You can learn more about the starmap_async() method in the tutorial:

• Multiprocessing Pool.starmap_async() in Python

How To Choose The Method

There are so many methods to issue tasks to the process pool, how do you choose?

Some properties we may consider when comparing functions used to issue tasks to the process pool include:

1. The number of tasks we may wish to issue at once.
2. Whether the function call to issue tasks is blocking or not.
3. Whether all of the tasks are issued at once or one-by-one
4. Whether the call supports zero, one, or multiple arguments to the target function.
5. Whether results are returned in order or not.
6. Whether the call supports callback functions or not.

The table below summarizes each of these properties and whether they are supported by each call to the process pool.
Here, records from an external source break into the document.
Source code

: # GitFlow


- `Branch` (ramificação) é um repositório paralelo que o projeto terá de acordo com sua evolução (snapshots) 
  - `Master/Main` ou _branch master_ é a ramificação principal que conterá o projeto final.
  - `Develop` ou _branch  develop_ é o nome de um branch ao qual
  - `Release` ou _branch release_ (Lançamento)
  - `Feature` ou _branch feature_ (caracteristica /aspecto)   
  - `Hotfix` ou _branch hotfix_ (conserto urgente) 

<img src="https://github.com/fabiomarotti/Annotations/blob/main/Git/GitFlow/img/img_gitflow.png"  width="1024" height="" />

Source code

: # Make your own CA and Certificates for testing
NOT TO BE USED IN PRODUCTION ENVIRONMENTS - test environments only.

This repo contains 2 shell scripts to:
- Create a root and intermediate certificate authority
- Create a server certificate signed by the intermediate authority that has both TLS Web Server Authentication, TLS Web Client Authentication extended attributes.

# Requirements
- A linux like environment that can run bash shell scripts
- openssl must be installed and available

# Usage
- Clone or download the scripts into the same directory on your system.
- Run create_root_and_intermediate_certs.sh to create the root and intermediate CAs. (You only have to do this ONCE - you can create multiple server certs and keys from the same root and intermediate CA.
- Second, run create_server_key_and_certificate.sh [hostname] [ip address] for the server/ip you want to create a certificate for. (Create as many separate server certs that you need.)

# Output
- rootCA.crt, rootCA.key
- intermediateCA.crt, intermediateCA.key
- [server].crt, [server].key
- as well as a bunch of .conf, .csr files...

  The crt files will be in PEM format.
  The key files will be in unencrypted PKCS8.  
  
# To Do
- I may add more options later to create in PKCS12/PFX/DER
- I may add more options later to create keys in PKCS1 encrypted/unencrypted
A YES (green) cell in the table does not mean “good”. It means that the function call has a given property which may or may not be useful or required for your specific use case.
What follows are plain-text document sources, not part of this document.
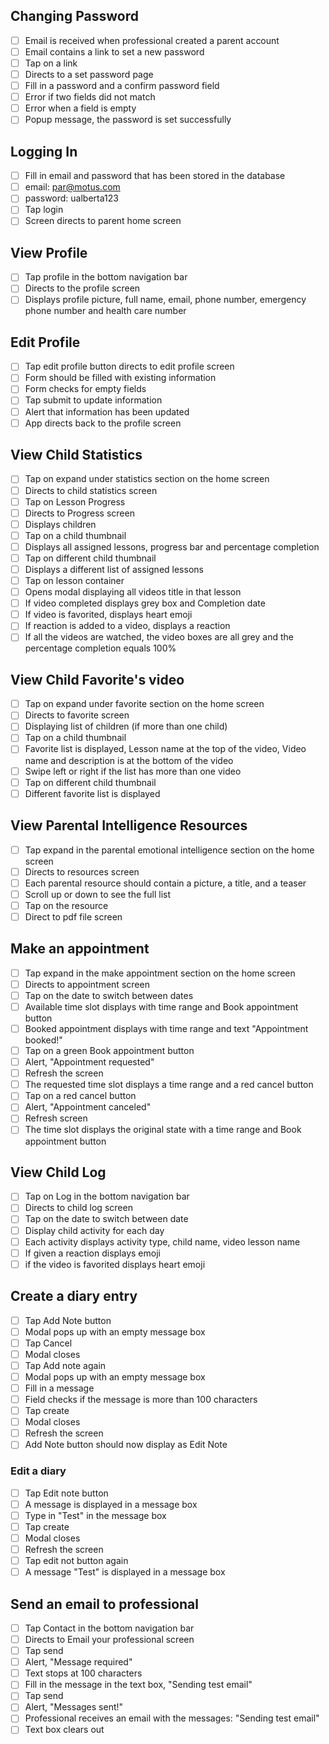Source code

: ## Changing Password
- [ ] Email is received when professional created a parent account
- [ ] Email contains a link to set a new password
- [ ] Tap on a link
- [ ] Directs to a set password page
- [ ] Fill in a password and a confirm password field
- [ ] Error if two fields did not match
- [ ] Error when a field is empty
- [ ] Popup message, the password is set successfully

## Logging In
- [ ] Fill in email and password that has been stored in the database
- [ ] email: par@motus.com
- [ ] password: ualberta123
- [ ] Tap login
- [ ] Screen directs to parent home screen

## View Profile
- [ ] Tap profile in the bottom navigation bar
- [ ] Directs to the profile screen
- [ ] Displays profile picture, full name, email, phone number, emergency phone number and health care number

## Edit Profile
- [ ] Tap edit profile button directs to edit profile screen
- [ ] Form should be filled with existing information
- [ ] Form checks for empty fields
- [ ] Tap submit to update information
- [ ] Alert that information has been updated
- [ ] App directs back to the profile screen

## View Child Statistics
- [ ] Tap on expand under statistics section on the home screen
- [ ] Directs to child statistics screen
- [ ] Tap on Lesson Progress
- [ ] Directs to Progress screen
- [ ] Displays children
- [ ] Tap on a child thumbnail
- [ ] Displays all assigned lessons, progress bar and percentage completion 
- [ ] Tap on different child thumbnail
- [ ] Displays a different list of assigned lessons
- [ ] Tap on lesson container
- [ ] Opens modal displaying all videos title in that lesson
- [ ] If video completed displays grey box and Completion date
- [ ] If video is favorited, displays heart emoji
- [ ] If reaction is added to a video, displays a reaction
- [ ] If all the videos are watched, the video boxes are all grey and the percentage completion equals 100%

## View Child Favorite's video
- [ ] Tap on expand under favorite section on the home screen
- [ ] Directs to favorite screen
- [ ] Displaying list of children (if more than one child)
- [ ] Tap on a child thumbnail
- [ ] Favorite list is displayed, Lesson name at the top of the video, Video name and description is at the bottom of the video
- [ ] Swipe left or right if the list has more than one video
- [ ] Tap on different child thumbnail
- [ ] Different favorite list is displayed

## View Parental Intelligence Resources
- [ ] Tap expand in the parental emotional intelligence section on the home screen 
- [ ] Directs to resources screen
- [ ] Each parental resource should contain a picture, a title, and a teaser
- [ ] Scroll up or down to see the full list
- [ ] Tap on the resource 
- [ ] Direct to pdf file screen

## Make an appointment
- [ ] Tap expand in the make appointment section on the home screen
- [ ] Directs to appointment screen
- [ ] Tap on the date to switch between dates
- [ ] Available time slot displays with time range and Book appointment button
- [ ] Booked appointment displays with time range and text "Appointment booked!"
- [ ] Tap on a green Book appointment button
- [ ] Alert, "Appointment requested"
- [ ] Refresh the screen
- [ ] The requested time slot displays a time range and a red cancel button
- [ ] Tap on a red cancel button
- [ ] Alert, "Appointment canceled"
- [ ] Refresh screen
- [ ] The time slot displays the original state with a time range and Book appointment button

## View Child Log
- [ ] Tap on Log in the bottom navigation bar
- [ ] Directs to child log screen
- [ ] Tap on the date to switch between date
- [ ] Display child activity for each day
- [ ] Each activity displays activity type, child name, video lesson name
- [ ] If given a reaction displays emoji 
- [ ] if the video is favorited displays heart emoji

## Create a diary entry
- [ ] Tap Add Note button
- [ ] Modal pops up with an empty message box
- [ ] Tap Cancel
- [ ] Modal closes
- [ ] Tap Add note again
- [ ] Modal pops up with an empty message box 
- [ ] Fill in a message
- [ ] Field checks if the message is more than 100 characters
- [ ] Tap create
- [ ] Modal closes
- [ ] Refresh the screen
- [ ] Add Note button should now display as Edit Note

### Edit a diary
- [ ] Tap Edit note button
- [ ] A message is displayed in a message box
- [ ] Type in "Test" in the message box
- [ ] Tap create
- [ ] Modal closes
- [ ] Refresh the screen
- [ ] Tap edit not button again
- [ ] A message "Test" is displayed in a message box

## Send an email to professional
- [ ] Tap Contact in the bottom navigation bar
- [ ] Directs to Email your professional screen
- [ ] Tap send
- [ ] Alert, "Message required"
- [ ] Text stops at 100 characters
- [ ] Fill in the message in the text box, "Sending test email"
- [ ] Tap send
- [ ] Alert, "Messages sent!"
- [ ] Professional receives an email with the messages: "Sending test email"
- [ ] Text box clears out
You can view or download a large version of this table here:

• Table comparison of issuing tasks using the Python process pool

Let’s take a look at each one of these considerations in turn.

One Task vs Multiple Tasks

An important consideration is whether you have one task to issue to the process pool or multiple tasks.
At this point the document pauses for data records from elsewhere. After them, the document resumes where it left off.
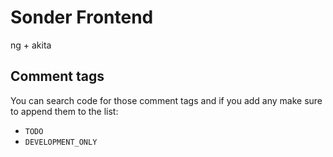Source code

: # Sonder Frontend

ng + akita

## Comment tags
You can search code for those comment tags and if you add any make sure to append them to the list:
- `TODO`
- `DEVELOPMENT_ONLY`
A single task may be issued to the process pool as a call to a target function via the apply() or apply_async() function.

Multiple calls may be issued to the process pool by specifying a target function and an iterable of arguments for each call to the target function. This can be achieved with map(), map_async(), imap(), imap_async(), starmap(), and starmap_async().

Issue Single Task

• Use apply()
• Use apply_async()

Issue Multiple Tasks

• Use map()
• Use map_async()
• Use imap()
• Use imap_unordered()
• Use starmap()
• Use starmap_async()

Blocking vs Non-Blocking

Another important consideration when issuing tasks is whether the function used to issue the task blocks until the tasks are complete or not.

Recall that a blocking call does not return until the call is complete. This means the caller cannot perform any actions until all tasks are issued and finished.

Blocking calls to the process pool include apply(), map(), and starmap().

A non-blocking call returns immediately and provides a hook or mechanism to check the status of the tasks and get the results later. The caller can issue tasks and carry on with the program.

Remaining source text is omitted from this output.